Most businesses get to this point OK, but struggle with their options in terms of creating a shortlist of ERP vendors that could suit their industry and organisation? There are three choices. First you can do your own research, both online, direct calling vendor sales departments, and approaching businesses in your sector. Second you can hire an independent consultant to facilitate, which can be hard as most consulting entities are not independent but are affiliated with particular ERP products – they have to earn money too. Or thirdly, you can utilise Government-funded services such as the Entrepreneurs’ Programme, which provide a light-touch advisory service.

Regardless of the route chosen, it’s important to remember that selecting and subsequently implementing ERP is one of the most resource-intensive activities a business will undertake and you only get one chance to do it well. So no cutting corners.

Having chosen a shortlist route, the aim is to have no more than three after the initial pre-qualifying or shortlist stage. To assist in cutting down the list you could ask for general vendor information in a format that you can score or weigh each response. In a formal world this stage is often known as the request for information (RFI) stage and is aimed at receiving a written response from each shortlisted vendor in regard to their capabilities, experience, product fit, reference sites, etc.
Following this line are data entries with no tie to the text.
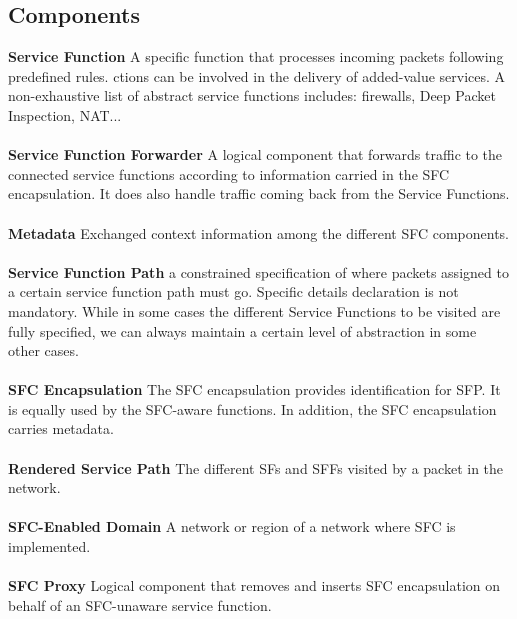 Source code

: \documentclass[a4paper]{article}
\begin{document}
\subsection{Components}
\textbf{Service Function} A specific function that processes incoming packets following predefined rules. ctions can be involved in the delivery of added-value services. A non-exhaustive list of abstract service functions includes: firewalls, Deep Packet Inspection, NAT...\\
\\
\textbf{Service Function Forwarder} A logical component that forwards traffic to the connected
service functions according to information carried in the SFC
encapsulation. It does also handle traffic coming back from the
Service Functions.\\ 
\\
\textbf{Metadata} Exchanged context information among the different SFC components.\\
\\
\textbf{Service Function Path} a
constrained specification of where packets assigned to a certain
service function path must go. Specific details declaration is not mandatory. While in some cases the different Service Functions to be visited are fully specified, we can always maintain a certain level of abstraction in some other cases.\\
\\
\textbf{SFC Encapsulation} The SFC encapsulation  provides identification for SFP. It is equally  used by the SFC-aware functions. In addition, the SFC encapsulation carries metadata.\\
\\
\textbf{Rendered Service Path}  The different SFs and SFFs visited by a packet in the network.\\
\\
\textbf{SFC-Enabled Domain} A network or region of a network where SFC is implemented.\\
\\
\textbf{SFC Proxy} Logical component that removes and inserts SFC encapsulation on behalf of an     SFC-unaware service function. 
\end{document}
Once responses are in, it’s time to evaluate the vendor, a process just as important as evaluating the ERP product. Hopefully you can whittle the list down to two products/vendors and can move on to the proposal stage. If you are not down to two or three vendors, you may ask for ballpark costings from the shortlisted vendors. They will be extremely reticent to do this and quote the old ‘too many factors’ argument. This step also doesn’t tend to work too well with ERPs and their pricing models which mostly range from the convoluted to the outright absurdly complicated.

Once down to two or three products/vendors, share your requirements document with them and arrange for demonstrations of their products – note they have a pre-set presentation agenda, so prior to the presentation, send through a list of functionalities you want them to demonstrate. Score each demonstration against your requirements document and your vendor evaluation criteria. When down to the last two standing, ask for formal proposals.

Pricing can be notoriously complex with ERP vendors, so ask for a plainly worded costing sheet that clearly identifies the costs for each project element (software licences, training, data migration, support, ongoings, etc.). Make sure the vendor proposal includes a full total cost of ownership (TCO) analysis for the number of years you reasonably envisage owning the software. Such an analysis attempts to uncover all the obvious costs and hidden costs of ownership across the anticipated lifecycle of an ERP.

After this you should have a pretty good idea of the frontrunner that best meets your industry, activity, culture, business and budget requirements. Move on to final negotiations and ensure you have a thorough scope of works (detailing each party’s responsibilities) in place before moving to the implementation stage. Implementation is another discussion entirely, but by having undertaken a well-structured approach to selecting and evaluating ERPs, you can move forward with confidence.

Richard Penman is a national IT Systems Innovation Facilitator with the Federal Government’s Entrepreneurs’ Programme (EP). AMTIL is a partner organisation working with the Department of Industry in the delivery of the EP.